Depending on how and why your marriage ended, you may have trust issues or you may struggle to get back into the dating game, especially if you haven’t dated in a long time. It can feel incredibly overwhelming.
Dating after divorce can be very rewarding, so long as you take the right steps to look after yourself and your wellbeing in the process.
So, what mistakes should you try to avoid after you get divorced? How do you best facilitate your recovery so your next relationship is fulfilling?

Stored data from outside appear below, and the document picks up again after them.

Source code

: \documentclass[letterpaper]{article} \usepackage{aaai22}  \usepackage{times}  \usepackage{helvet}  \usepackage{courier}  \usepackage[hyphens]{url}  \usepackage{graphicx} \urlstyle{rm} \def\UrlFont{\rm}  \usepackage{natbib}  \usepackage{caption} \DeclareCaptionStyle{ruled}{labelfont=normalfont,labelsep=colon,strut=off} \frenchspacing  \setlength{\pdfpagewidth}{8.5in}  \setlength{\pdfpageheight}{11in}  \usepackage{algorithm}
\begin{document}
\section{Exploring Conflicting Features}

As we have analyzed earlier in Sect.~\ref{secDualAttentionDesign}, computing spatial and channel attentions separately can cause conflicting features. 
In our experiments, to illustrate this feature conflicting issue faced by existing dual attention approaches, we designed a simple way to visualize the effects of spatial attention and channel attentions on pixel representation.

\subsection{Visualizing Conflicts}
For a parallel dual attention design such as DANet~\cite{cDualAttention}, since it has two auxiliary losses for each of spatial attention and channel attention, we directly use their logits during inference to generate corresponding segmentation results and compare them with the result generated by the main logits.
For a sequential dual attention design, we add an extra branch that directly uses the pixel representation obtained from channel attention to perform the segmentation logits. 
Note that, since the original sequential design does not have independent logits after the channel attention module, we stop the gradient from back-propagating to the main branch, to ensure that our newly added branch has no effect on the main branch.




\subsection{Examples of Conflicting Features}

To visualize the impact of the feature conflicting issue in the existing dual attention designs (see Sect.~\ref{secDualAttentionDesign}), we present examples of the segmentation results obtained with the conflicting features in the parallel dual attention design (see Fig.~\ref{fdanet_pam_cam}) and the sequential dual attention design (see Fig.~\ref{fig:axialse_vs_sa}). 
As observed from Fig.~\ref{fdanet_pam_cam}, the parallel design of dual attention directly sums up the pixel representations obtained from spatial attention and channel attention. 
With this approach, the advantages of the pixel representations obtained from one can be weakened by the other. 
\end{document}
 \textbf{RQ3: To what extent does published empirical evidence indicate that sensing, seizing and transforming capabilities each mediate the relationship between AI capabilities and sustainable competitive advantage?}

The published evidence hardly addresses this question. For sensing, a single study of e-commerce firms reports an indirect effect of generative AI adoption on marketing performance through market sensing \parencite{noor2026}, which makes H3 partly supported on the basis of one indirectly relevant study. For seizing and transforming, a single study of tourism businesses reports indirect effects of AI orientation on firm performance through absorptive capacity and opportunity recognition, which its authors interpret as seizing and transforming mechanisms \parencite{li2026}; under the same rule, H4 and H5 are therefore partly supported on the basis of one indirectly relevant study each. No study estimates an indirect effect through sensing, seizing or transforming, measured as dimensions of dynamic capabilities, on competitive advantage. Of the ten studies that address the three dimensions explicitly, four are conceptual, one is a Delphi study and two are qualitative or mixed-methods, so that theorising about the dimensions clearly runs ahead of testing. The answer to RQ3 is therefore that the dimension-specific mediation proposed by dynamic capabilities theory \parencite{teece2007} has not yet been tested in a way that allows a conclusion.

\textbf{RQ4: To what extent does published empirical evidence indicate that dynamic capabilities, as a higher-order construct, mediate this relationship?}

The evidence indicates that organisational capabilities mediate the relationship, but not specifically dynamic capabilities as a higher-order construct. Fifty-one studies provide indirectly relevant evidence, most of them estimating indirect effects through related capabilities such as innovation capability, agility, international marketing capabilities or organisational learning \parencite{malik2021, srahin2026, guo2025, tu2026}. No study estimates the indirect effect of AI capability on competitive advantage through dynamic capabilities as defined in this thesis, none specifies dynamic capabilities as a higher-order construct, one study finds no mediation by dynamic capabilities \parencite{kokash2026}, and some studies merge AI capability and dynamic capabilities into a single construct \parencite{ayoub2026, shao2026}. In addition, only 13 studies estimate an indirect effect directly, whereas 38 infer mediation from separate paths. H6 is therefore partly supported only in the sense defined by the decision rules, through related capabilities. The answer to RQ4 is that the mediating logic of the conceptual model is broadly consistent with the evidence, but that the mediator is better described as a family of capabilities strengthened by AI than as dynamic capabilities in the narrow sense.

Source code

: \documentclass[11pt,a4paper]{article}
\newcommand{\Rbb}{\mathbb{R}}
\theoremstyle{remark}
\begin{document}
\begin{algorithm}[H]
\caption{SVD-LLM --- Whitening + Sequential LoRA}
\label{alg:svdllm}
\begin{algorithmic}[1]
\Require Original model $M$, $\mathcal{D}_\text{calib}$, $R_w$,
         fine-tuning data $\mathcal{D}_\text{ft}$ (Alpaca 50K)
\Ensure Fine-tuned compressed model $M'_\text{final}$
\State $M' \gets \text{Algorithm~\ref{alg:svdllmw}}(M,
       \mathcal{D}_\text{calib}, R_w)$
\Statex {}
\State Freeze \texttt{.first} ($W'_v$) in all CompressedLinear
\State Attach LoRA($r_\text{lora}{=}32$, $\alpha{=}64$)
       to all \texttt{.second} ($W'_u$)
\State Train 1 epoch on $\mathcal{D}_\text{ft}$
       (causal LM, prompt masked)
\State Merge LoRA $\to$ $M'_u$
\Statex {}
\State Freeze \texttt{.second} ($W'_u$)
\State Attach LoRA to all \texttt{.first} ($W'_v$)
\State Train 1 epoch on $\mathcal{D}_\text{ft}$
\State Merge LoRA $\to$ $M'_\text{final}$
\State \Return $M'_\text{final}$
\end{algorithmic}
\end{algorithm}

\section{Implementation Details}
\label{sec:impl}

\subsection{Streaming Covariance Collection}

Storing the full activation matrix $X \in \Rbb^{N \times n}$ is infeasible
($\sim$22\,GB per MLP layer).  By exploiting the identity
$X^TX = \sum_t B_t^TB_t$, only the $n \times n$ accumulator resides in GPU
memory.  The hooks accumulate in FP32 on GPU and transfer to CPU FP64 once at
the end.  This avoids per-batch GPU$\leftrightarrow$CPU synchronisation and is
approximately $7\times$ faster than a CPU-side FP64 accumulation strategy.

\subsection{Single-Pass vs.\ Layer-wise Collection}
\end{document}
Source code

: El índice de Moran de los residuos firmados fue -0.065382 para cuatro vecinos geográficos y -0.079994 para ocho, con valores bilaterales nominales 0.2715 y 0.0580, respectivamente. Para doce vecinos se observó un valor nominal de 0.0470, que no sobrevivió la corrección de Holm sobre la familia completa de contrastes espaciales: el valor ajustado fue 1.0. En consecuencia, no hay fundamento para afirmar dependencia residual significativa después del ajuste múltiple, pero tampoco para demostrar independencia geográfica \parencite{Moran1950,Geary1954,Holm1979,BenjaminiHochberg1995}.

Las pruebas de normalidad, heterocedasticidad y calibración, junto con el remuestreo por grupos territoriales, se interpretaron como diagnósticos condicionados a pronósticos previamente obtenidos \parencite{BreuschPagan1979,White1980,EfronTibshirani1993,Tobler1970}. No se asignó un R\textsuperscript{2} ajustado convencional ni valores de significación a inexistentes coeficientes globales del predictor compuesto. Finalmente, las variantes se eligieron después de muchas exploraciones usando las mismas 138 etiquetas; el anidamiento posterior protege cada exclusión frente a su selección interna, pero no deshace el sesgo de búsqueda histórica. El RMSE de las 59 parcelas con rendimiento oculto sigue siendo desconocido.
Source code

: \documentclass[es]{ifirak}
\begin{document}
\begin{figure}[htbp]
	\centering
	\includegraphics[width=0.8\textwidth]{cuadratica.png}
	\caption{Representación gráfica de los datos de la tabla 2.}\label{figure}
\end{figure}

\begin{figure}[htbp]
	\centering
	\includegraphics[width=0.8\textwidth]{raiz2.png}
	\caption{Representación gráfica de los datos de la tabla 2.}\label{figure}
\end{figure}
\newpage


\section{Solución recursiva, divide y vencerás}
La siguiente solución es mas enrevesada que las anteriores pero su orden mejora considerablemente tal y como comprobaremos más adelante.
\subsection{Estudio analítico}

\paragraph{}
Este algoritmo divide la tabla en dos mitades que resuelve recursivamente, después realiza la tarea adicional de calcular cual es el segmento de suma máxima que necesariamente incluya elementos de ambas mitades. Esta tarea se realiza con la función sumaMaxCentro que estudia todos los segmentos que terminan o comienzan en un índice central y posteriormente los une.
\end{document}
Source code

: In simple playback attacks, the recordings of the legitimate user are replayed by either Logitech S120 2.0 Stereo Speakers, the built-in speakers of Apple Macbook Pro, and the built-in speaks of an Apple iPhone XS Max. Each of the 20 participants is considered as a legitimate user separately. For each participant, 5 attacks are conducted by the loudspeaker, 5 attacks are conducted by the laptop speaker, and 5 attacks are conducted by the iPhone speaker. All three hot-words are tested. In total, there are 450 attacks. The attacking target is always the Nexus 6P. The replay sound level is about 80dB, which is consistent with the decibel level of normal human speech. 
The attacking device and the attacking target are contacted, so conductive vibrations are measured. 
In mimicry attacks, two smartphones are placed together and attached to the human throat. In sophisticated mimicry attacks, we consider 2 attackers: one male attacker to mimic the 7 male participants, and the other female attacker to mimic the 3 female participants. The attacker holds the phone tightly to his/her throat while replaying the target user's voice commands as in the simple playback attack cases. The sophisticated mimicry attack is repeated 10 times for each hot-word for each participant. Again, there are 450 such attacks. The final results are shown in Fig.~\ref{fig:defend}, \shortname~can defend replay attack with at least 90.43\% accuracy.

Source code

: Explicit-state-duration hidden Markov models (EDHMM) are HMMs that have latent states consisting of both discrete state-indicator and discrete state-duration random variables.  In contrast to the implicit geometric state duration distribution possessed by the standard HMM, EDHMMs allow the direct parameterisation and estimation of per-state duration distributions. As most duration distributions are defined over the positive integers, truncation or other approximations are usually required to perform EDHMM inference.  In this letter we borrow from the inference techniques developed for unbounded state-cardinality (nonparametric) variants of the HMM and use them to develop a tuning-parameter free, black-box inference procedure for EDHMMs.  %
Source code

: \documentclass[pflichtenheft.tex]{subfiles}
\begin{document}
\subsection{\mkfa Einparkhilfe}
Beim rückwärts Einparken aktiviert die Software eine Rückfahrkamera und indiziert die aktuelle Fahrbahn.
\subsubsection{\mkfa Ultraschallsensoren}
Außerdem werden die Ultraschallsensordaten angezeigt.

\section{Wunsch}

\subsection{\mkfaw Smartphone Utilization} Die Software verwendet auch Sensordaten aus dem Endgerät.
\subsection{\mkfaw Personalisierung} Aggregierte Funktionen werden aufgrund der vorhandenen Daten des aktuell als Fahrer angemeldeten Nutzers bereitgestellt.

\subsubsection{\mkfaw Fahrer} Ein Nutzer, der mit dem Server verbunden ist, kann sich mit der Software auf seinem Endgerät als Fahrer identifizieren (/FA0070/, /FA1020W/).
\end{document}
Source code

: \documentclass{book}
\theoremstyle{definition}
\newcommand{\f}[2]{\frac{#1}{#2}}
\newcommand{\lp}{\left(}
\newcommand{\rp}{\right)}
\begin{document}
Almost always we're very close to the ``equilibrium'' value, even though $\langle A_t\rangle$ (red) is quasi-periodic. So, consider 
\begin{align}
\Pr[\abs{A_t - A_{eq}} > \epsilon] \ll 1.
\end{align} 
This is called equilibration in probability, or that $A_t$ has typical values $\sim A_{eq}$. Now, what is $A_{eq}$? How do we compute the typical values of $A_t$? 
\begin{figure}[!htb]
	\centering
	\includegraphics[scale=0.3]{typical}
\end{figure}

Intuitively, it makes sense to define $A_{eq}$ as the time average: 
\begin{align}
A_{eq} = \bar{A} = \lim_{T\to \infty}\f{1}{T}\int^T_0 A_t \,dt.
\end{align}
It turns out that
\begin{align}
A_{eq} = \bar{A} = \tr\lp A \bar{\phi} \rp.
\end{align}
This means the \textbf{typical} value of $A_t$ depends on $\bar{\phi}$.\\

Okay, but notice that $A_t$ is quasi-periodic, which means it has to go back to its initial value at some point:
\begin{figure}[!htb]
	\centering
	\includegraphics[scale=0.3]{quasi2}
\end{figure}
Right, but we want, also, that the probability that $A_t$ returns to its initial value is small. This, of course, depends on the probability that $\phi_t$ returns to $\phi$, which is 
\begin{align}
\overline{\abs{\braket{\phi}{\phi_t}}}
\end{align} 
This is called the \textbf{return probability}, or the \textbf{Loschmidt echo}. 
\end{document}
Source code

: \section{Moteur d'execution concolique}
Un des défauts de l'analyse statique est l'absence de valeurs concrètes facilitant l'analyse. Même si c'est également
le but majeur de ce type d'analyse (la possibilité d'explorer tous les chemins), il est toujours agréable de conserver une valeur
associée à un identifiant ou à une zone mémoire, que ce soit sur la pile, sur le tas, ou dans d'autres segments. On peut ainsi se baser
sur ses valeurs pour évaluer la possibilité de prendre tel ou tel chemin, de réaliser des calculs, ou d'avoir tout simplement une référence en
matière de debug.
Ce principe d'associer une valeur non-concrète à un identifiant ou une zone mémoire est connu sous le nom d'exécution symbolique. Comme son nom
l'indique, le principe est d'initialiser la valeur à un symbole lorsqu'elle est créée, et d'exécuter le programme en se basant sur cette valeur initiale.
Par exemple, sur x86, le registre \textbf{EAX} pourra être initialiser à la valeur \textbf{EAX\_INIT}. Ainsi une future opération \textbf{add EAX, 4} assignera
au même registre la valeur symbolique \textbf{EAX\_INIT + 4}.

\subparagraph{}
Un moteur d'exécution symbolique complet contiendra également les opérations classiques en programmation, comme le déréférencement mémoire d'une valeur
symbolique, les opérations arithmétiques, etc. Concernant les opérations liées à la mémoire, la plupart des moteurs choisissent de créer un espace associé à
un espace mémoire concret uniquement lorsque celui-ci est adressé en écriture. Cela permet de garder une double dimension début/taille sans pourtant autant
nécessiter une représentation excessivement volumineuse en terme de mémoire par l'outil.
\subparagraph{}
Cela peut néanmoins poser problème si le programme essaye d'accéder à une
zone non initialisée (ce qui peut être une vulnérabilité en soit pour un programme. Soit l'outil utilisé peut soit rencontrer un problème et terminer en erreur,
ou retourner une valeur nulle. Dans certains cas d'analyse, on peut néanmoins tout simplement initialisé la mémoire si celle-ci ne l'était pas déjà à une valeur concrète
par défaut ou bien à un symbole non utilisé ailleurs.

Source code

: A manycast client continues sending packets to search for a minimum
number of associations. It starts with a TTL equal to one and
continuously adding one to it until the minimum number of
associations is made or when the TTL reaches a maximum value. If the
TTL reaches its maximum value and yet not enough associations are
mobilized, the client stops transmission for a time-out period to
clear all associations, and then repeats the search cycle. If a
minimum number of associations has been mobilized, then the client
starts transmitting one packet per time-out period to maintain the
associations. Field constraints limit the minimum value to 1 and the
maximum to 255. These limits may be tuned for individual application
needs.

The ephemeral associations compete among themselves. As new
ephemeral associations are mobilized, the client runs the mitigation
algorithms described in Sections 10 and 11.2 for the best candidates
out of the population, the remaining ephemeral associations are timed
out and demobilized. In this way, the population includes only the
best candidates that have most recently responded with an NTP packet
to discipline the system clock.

That’s what we’re here to discuss! Read on for more information.
Before you get out there to start dating, it’s first important to ensure that you are taking the time to appropriately recover. This will help you to get the most out of your next relationship and to feel less like you’re rushing into things. Here’s what you should keep in mind.
If you’ve gone through a divorce, it’s a good idea to make sure that you take some time for yourself in the aftermath. Very often we can associate our own worth with our relationships, and it can be easy to lose sight of who you are in the process. In fact, divorce is known to make people question their identity without their spouse.
This is a good time to learn more about yourself. What are your interests? Maybe you could take up a new hobby or learn something new. Maybe it’s time to get back into an activity that you have long since abandoned?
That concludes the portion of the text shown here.